Recorded data:
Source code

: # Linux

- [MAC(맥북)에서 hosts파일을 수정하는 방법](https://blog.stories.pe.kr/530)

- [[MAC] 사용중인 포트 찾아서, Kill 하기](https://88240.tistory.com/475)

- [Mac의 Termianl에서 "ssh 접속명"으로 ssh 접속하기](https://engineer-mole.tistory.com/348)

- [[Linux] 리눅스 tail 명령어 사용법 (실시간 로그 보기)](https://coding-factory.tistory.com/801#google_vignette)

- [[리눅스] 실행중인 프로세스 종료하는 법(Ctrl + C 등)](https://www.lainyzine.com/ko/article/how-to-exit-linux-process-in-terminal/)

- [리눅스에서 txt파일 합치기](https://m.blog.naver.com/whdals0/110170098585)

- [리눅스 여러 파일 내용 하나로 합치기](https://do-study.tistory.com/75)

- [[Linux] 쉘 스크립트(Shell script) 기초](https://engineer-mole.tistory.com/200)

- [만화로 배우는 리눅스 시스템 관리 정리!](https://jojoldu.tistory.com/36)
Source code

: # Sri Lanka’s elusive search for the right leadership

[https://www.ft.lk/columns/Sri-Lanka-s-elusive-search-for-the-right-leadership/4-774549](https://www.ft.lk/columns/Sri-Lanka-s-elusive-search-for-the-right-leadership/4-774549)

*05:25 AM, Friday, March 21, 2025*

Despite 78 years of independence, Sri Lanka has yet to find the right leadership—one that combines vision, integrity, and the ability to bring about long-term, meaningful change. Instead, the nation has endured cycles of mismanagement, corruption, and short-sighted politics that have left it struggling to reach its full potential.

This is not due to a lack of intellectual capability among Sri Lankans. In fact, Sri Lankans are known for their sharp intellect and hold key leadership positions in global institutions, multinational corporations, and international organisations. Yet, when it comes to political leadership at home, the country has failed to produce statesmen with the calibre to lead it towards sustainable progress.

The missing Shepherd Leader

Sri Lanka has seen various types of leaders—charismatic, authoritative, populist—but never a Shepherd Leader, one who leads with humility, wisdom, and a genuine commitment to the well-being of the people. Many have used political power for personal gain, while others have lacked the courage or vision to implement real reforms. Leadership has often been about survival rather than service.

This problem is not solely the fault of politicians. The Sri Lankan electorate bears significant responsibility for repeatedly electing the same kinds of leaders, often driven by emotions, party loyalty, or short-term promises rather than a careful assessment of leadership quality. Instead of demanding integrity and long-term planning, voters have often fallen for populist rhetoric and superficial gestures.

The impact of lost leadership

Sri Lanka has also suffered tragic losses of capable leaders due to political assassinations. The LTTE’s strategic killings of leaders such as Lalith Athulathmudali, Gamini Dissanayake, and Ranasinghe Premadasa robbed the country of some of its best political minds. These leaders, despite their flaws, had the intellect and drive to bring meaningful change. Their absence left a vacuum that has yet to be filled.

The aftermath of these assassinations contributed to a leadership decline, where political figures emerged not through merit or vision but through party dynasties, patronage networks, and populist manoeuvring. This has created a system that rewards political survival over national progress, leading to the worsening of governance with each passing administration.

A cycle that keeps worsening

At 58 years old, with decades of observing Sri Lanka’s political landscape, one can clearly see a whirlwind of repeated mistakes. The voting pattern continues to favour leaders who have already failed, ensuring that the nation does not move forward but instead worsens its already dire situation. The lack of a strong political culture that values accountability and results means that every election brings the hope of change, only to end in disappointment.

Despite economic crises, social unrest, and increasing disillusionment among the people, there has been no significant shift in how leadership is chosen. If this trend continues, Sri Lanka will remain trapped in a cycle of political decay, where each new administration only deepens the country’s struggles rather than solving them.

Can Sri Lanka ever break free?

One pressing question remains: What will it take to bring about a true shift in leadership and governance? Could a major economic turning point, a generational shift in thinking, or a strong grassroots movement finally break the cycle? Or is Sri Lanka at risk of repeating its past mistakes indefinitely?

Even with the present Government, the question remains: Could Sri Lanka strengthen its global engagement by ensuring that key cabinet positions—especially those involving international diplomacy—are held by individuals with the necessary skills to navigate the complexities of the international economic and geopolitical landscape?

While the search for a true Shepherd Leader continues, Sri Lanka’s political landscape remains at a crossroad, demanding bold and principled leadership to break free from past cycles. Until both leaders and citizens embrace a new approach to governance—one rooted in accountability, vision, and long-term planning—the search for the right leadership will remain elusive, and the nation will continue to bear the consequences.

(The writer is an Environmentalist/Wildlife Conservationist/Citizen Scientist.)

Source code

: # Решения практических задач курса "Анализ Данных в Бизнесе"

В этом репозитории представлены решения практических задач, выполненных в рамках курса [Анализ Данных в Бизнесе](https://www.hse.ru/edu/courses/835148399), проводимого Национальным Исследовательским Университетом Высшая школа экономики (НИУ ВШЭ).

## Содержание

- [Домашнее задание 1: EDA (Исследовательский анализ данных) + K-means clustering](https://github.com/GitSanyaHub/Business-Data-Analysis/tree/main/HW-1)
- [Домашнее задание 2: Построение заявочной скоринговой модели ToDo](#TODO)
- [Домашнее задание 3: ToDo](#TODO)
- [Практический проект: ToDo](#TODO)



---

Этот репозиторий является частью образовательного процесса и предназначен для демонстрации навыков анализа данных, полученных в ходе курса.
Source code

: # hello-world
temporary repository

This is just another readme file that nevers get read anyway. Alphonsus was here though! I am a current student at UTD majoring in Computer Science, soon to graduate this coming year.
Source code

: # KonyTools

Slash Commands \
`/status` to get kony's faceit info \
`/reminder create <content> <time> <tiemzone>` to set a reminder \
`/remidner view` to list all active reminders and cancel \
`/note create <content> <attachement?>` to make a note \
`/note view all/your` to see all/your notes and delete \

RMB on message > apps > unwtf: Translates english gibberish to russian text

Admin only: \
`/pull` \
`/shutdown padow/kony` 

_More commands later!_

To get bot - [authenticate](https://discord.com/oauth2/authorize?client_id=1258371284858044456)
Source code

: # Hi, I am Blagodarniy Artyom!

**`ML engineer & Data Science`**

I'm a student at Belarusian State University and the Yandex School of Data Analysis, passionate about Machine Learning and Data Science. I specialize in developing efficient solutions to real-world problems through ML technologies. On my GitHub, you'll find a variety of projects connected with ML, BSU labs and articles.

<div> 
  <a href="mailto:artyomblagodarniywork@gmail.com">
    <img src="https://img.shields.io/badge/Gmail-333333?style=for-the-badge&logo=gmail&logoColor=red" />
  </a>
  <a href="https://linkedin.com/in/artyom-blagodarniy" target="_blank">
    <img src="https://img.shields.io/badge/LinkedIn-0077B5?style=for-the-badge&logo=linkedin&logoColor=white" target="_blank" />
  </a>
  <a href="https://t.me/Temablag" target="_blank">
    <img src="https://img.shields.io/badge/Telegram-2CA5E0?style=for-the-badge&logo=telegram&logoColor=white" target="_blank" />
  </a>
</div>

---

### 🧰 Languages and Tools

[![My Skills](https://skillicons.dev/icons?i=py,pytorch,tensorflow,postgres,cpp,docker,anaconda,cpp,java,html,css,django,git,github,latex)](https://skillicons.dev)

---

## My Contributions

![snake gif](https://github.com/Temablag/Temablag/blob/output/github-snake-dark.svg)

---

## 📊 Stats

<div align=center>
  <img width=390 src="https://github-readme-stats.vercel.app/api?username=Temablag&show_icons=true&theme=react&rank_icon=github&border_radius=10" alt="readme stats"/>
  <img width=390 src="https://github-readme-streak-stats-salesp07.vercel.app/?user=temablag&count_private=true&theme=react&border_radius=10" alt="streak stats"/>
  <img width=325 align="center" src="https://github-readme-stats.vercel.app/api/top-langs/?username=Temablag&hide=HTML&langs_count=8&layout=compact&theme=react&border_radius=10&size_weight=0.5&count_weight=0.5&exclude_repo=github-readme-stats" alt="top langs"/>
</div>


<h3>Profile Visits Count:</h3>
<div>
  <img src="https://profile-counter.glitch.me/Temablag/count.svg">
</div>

Action item: The whole listing above needs to be written out again exactly.

Answer space:
Source code

: # Linux

- [MAC(맥북)에서 hosts파일을 수정하는 방법](https://blog.stories.pe.kr/530)

- [[MAC] 사용중인 포트 찾아서, Kill 하기](https://88240.tistory.com/475)

- [Mac의 Termianl에서 "ssh 접속명"으로 ssh 접속하기](https://engineer-mole.tistory.com/348)

- [[Linux] 리눅스 tail 명령어 사용법 (실시간 로그 보기)](https://coding-factory.tistory.com/801#google_vignette)

- [[리눅스] 실행중인 프로세스 종료하는 법(Ctrl + C 등)](https://www.lainyzine.com/ko/article/how-to-exit-linux-process-in-terminal/)

- [리눅스에서 txt파일 합치기](https://m.blog.naver.com/whdals0/110170098585)

- [리눅스 여러 파일 내용 하나로 합치기](https://do-study.tistory.com/75)

- [[Linux] 쉘 스크립트(Shell script) 기초](https://engineer-mole.tistory.com/200)

- [만화로 배우는 리눅스 시스템 관리 정리!](https://jojoldu.tistory.com/36)
Source code

: # Sri Lanka’s elusive search for the right leadership

[https://www.ft.lk/columns/Sri-Lanka-s-elusive-search-for-the-right-leadership/4-774549](https://www.ft.lk/columns/Sri-Lanka-s-elusive-search-for-the-right-leadership/4-774549)

*05:25 AM, Friday, March 21, 2025*

Despite 78 years of independence, Sri Lanka has yet to find the right leadership—one that combines vision, integrity, and the ability to bring about long-term, meaningful change. Instead, the nation has endured cycles of mismanagement, corruption, and short-sighted politics that have left it struggling to reach its full potential.

This is not due to a lack of intellectual capability among Sri Lankans. In fact, Sri Lankans are known for their sharp intellect and hold key leadership positions in global institutions, multinational corporations, and international organisations. Yet, when it comes to political leadership at home, the country has failed to produce statesmen with the calibre to lead it towards sustainable progress.

The missing Shepherd Leader

Sri Lanka has seen various types of leaders—charismatic, authoritative, populist—but never a Shepherd Leader, one who leads with humility, wisdom, and a genuine commitment to the well-being of the people. Many have used political power for personal gain, while others have lacked the courage or vision to implement real reforms. Leadership has often been about survival rather than service.

This problem is not solely the fault of politicians. The Sri Lankan electorate bears significant responsibility for repeatedly electing the same kinds of leaders, often driven by emotions, party loyalty, or short-term promises rather than a careful assessment of leadership quality. Instead of demanding integrity and long-term planning, voters have often fallen for populist rhetoric and superficial gestures.

The impact of lost leadership

Sri Lanka has also suffered tragic losses of capable leaders due to political assassinations. The LTTE’s strategic killings of leaders such as Lalith Athulathmudali, Gamini Dissanayake, and Ranasinghe Premadasa robbed the country of some of its best political minds. These leaders, despite their flaws, had the intellect and drive to bring meaningful change. Their absence left a vacuum that has yet to be filled.

The aftermath of these assassinations contributed to a leadership decline, where political figures emerged not through merit or vision but through party dynasties, patronage networks, and populist manoeuvring. This has created a system that rewards political survival over national progress, leading to the worsening of governance with each passing administration.

A cycle that keeps worsening

At 58 years old, with decades of observing Sri Lanka’s political landscape, one can clearly see a whirlwind of repeated mistakes. The voting pattern continues to favour leaders who have already failed, ensuring that the nation does not move forward but instead worsens its already dire situation. The lack of a strong political culture that values accountability and results means that every election brings the hope of change, only to end in disappointment.

Despite economic crises, social unrest, and increasing disillusionment among the people, there has been no significant shift in how leadership is chosen. If this trend continues, Sri Lanka will remain trapped in a cycle of political decay, where each new administration only deepens the country’s struggles rather than solving them.

Can Sri Lanka ever break free?

One pressing question remains: What will it take to bring about a true shift in leadership and governance? Could a major economic turning point, a generational shift in thinking, or a strong grassroots movement finally break the cycle? Or is Sri Lanka at risk of repeating its past mistakes indefinitely?

Even with the present Government, the question remains: Could Sri Lanka strengthen its global engagement by ensuring that key cabinet positions—especially those involving international diplomacy—are held by individuals with the necessary skills to navigate the complexities of the international economic and geopolitical landscape?

While the search for a true Shepherd Leader continues, Sri Lanka’s political landscape remains at a crossroad, demanding bold and principled leadership to break free from past cycles. Until both leaders and citizens embrace a new approach to governance—one rooted in accountability, vision, and long-term planning—the search for the right leadership will remain elusive, and the nation will continue to bear the consequences.

(The writer is an Environmentalist/Wildlife Conservationist/Citizen Scientist.)

Source code

: # Решения практических задач курса "Анализ Данных в Бизнесе"

В этом репозитории представлены решения практических задач, выполненных в рамках курса [Анализ Данных в Бизнесе](https://www.hse.ru/edu/courses/835148399), проводимого Национальным Исследовательским Университетом Высшая школа экономики (НИУ ВШЭ).

## Содержание

- [Домашнее задание 1: EDA (Исследовательский анализ данных) + K-means clustering](https://github.com/GitSanyaHub/Business-Data-Analysis/tree/main/HW-1)
- [Домашнее задание 2: Построение заявочной скоринговой модели ToDo](#TODO)
- [Домашнее задание 3: ToDo](#TODO)
- [Практический проект: ToDo](#TODO)



---

Этот репозиторий является частью образовательного процесса и предназначен для демонстрации навыков анализа данных, полученных в ходе курса.
Source code

: # hello-world
temporary repository

This is just another readme file that nevers get read anyway. Alphonsus was here though! I am a current student at UTD majoring in Computer Science, soon to graduate this coming year.
Source code

: # KonyTools

Slash Commands \
`/status` to get kony's faceit info \
`/reminder create <content> <time> <tiemzone>` to set a reminder \
`/remidner view` to list all active reminders and cancel \
`/note create <content> <attachement?>` to make a note \
`/note view all/your` to see all/your notes and delete \

RMB on message > apps > unwtf: Translates english gibberish to russian text

Admin only: \
`/pull` \
`/shutdown padow/kony` 

_More commands later!_

To get bot - [authenticate](https://discord.com/oauth2/authorize?client_id=1258371284858044456)
Source code

: # Hi, I am Blagodarniy Artyom!

**`ML engineer & Data Science`**

I'm a student at Belarusian State University and the Yandex School of Data Analysis, passionate about Machine Learning and Data Science. I specialize in developing efficient solutions to real-world problems through ML technologies. On my GitHub, you'll find a variety of projects connected with ML, BSU labs and articles.

<div> 
  <a href="mailto:artyomblagodarniywork@gmail.com">
    <img src="https://img.shields.io/badge/Gmail-333333?style=for-the-badge&logo=gmail&logoColor=red" />
  </a>
  <a href="https://linkedin.com/in/artyom-blagodarniy" target="_blank">
    <img src="https://img.shields.io/badge/LinkedIn-0077B5?style=for-the-badge&logo=linkedin&logoColor=white" target="_blank" />
  </a>
  <a href="https://t.me/Temablag" target="_blank">
    <img src="https://img.shields.io/badge/Telegram-2CA5E0?style=for-the-badge&logo=telegram&logoColor=white" target="_blank" />
  </a>
</div>

---

### 🧰 Languages and Tools

[![My Skills](https://skillicons.dev/icons?i=py,pytorch,tensorflow,postgres,cpp,docker,anaconda,cpp,java,html,css,django,git,github,latex)](https://skillicons.dev)

---

## My Contributions

![snake gif](https://github.com/Temablag/Temablag/blob/output/github-snake-dark.svg)

---

## 📊 Stats

<div align=center>
  <img width=390 src="https://github-readme-stats.vercel.app/api?username=Temablag&show_icons=true&theme=react&rank_icon=github&border_radius=10" alt="readme stats"/>
  <img width=390 src="https://github-readme-streak-stats-salesp07.vercel.app/?user=temablag&count_private=true&theme=react&border_radius=10" alt="streak stats"/>
  <img width=325 align="center" src="https://github-readme-stats.vercel.app/api/top-langs/?username=Temablag&hide=HTML&langs_count=8&layout=compact&theme=react&border_radius=10&size_weight=0.5&count_weight=0.5&exclude_repo=github-readme-stats" alt="top langs"/>
</div>


<h3>Profile Visits Count:</h3>
<div>
  <img src="https://profile-counter.glitch.me/Temablag/count.svg">
</div>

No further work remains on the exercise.